Teve também Uma noite alucinante (Evil Dead 2), e esse mexeu com o menino que eu era. Ali estava o ingresso para uma montanha russa de loucura e sangue, gore com doses de humor pastelão, um terror gráfico, inventivo e eletrizante. Explodiu a minha cabeça. Passei a perseguir a programação da tevê, ansioso por uma reprise. Lembro-me que o assisti mais uma vez na mesma TV Globo. Mas a circunstância agora era diferente.

No natal de 1986, eu ganhei um videocassete. E foi meu presente mais marcante até hoje. A cena continua vívida na minha memória. Primeiro, minha madrinha me deu uma VHS virgem e disse que era para quando eu ganhasse meu videocassete. Era uma pista que, ingenuamente, não decifrei. Então, chegou a hora dos presentes e minha mãe me avisou que o meu estava escondido. Vasculhei toda a casa e o encontrei embaixo do sofá que ainda resiste. Chorei muito. Havia um novo mundo a ser explorado. Eu poderia alugar filmes, eu poderia gravar meus filmes prediletos.

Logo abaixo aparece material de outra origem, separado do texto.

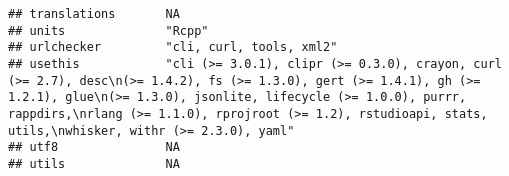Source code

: \documentclass[
]{article}
\begin{document}
\begin{verbatim}
## translations       NA                                                                                                                                                                                                                                                                                                                                                                                                                                           
## units              "Rcpp"                                                                                                                                                                                                                                                                                                                                                                                                                                       
## urlchecker         "cli, curl, tools, xml2"                                                                                                                                                                                                                                                                                                                                                                                                                     
## usethis            "cli (>= 3.0.1), clipr (>= 0.3.0), crayon, curl (>= 2.7), desc\n(>= 1.4.2), fs (>= 1.3.0), gert (>= 1.4.1), gh (>= 1.2.1), glue\n(>= 1.3.0), jsonlite, lifecycle (>= 1.0.0), purrr, rappdirs,\nrlang (>= 1.1.0), rprojroot (>= 1.2), rstudioapi, stats, utils,\nwhisker, withr (>= 2.3.0), yaml"                                                                                                                                             
## utf8               NA                                                                                                                                                                                                                                                                                                                                                                                                                                           
## utils              NA                                                                                                                                                                                                                                                                                                                                                                                                                                           

\end{verbatim}
\end{document}
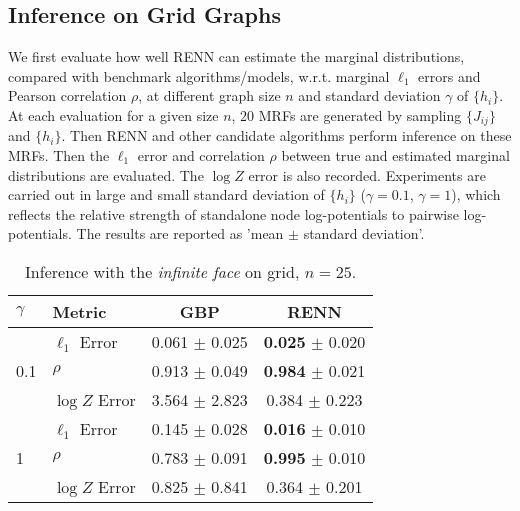 \subsection{Inference on Grid Graphs}

We first evaluate how well RENN can estimate the marginal distributions, compared with benchmark algorithms/models, w.r.t. marginal $\ell_1$ errors and Pearson correlation $\rho$, at different graph size $n$ and standard deviation $\gamma$ of $\{h_i\}$. At each evaluation for a given size $n$, $20$ MRFs are generated by sampling $\{J_{ij}\}$ and $\{h_i\}$. Then RENN and other candidate algorithms perform inference on these MRFs. Then the $\ell_1$ error and correlation $\rho$ between true and estimated marginal distributions are evaluated. The $\log{Z}$ error is also recorded.
Experiments are carried out in large and small standard deviation of $\{h_i\}$ ($\gamma=0.1$, $\gamma=1$), which reflects the relative strength of standalone node log-potentials to pairwise log-potentials. The results are reported as 'mean $\pm$ standard deviation'.

\begin{table}[tp!]
  \caption{Inference with the \textit{infinite face} on grid, $n=25$.}
  \label{tab:infer-infinite-face}
  \begin{center}
    \begin{small}
      
        \begin{tabular}{llcc}
          \toprule
          $\gamma$ & Metric & GBP & RENN \\
          \midrule
          \multirow{3}{*}{0.1}
                   & $\ell_1$ Error & 0.061 $\pm$ 0.025 & \textbf{0.025} $\pm$ 0.020 \\

                   & $\rho$   & 0.913 $\pm$ 0.049  &  \textbf{0.984} $\pm$ 0.021  \\
                   & $\log{Z}$ Error & 3.564 $\pm$ 2.823  &  0.384 $\pm$ 0.223  \\
          \midrule
          \multirow{3}{*}{1}
                   & $\ell_1$ Error & 0.145 $\pm$ 0.028  & \textbf{0.016} $\pm$ 0.010 \\

                   & $\rho$   & 0.783 $\pm$ 0.091  &  \textbf{0.995} $\pm$ 0.010 \\
                   & $\log{Z}$ Error & 0.825 $\pm$ 0.841  & 0.364 $\pm$ 0.201 \\
          
          \bottomrule
        \end{tabular}

    \end{small}
  \end{center}
\end{table}








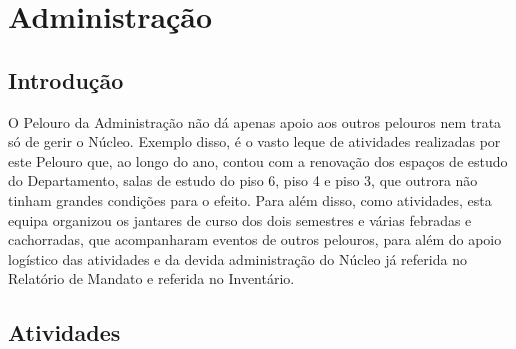 
\section{Administração}

\subsection{Introdução}

O Pelouro da Administração não dá apenas apoio aos outros pelouros nem trata só de gerir o Núcleo. Exemplo disso, é o vasto leque de atividades realizadas por este Pelouro que, ao longo do ano, contou com a renovação dos espaços de estudo do Departamento, salas de estudo do piso 6, piso 4 e piso 3, que outrora não tinham grandes condições para o efeito. Para além disso, como atividades, esta equipa organizou os jantares de curso dos dois semestres e várias febradas e cachorradas, que acompanharam eventos de outros pelouros, para além do apoio logístico das atividades e da devida administração do Núcleo já referida no Relatório de Mandato e referida no Inventário.

\subsection{Atividades}



{ %
	
    
	
    
	
    
	
}
{ %
}



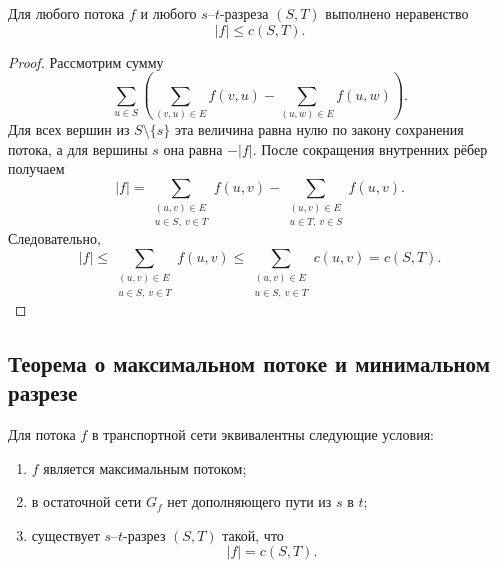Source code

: \begin{Proposition}{}{}
	Для любого потока $f$ и любого $s$--$t$-разреза $(S,T)$ выполнено неравенство
	\[
	|f|\le c(S,T).
	\]
\end{Proposition}

\begin{proof}
	Рассмотрим сумму
	\[
	\sum_{u\in S}
	\left(
	\sum_{(v,u)\in E} f(v,u)
	-
	\sum_{(u,w)\in E} f(u,w)
	\right).
	\]
	Для всех вершин из $S\setminus\{s\}$ эта величина равна нулю по закону сохранения потока, а для вершины $s$ она равна $-|f|$. После сокращения внутренних рёбер получаем
	\[
	|f|=
	\sum_{\substack{(u,v)\in E\\ u\in S,\ v\in T}} f(u,v)
	-
	\sum_{\substack{(u,v)\in E\\ u\in T,\ v\in S}} f(u,v).
	\]
	Следовательно,
	\[
	|f|
	\le
	\sum_{\substack{(u,v)\in E\\ u\in S,\ v\in T}} f(u,v)
	\le
	\sum_{\substack{(u,v)\in E\\ u\in S,\ v\in T}} c(u,v)
	=
	c(S,T).
	\]
\end{proof}

\subsection{Теорема о максимальном потоке и минимальном разрезе}

\begin{Theorem}{}{}
	Для потока $f$ в транспортной сети эквивалентны следующие условия:
	\begin{enumerate}[label=\arabic*)]
		\item $f$ является максимальным потоком;
		\item в остаточной сети $G_f$ нет дополняющего пути из $s$ в $t$;
		\item существует $s$--$t$-разрез $(S,T)$ такой, что
		\[
		|f|=c(S,T).
		\]
	\end{enumerate}
\end{Theorem}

Alguns dias depois, um tio me levou a uma videolocadora em que era sócio. Chegando, corri para a prateleira de horror. Eram tantos filmes inéditos disponíveis, tanta vontade de assisti-los! Eu parecia João diante da casa feita de doces. Olhava as capas, lia as sinopses e erguia uma pilha ao lado das minhas pernas. Foi então que me deparei com uma em especial. A imagem era a de um mulher semienterrada sendo sufocada por uma mão que brotava da terra. O título era Evil Dead: A morte do demônio. Quando li a sinopse, minha cabeça explodiu pela segunda vez.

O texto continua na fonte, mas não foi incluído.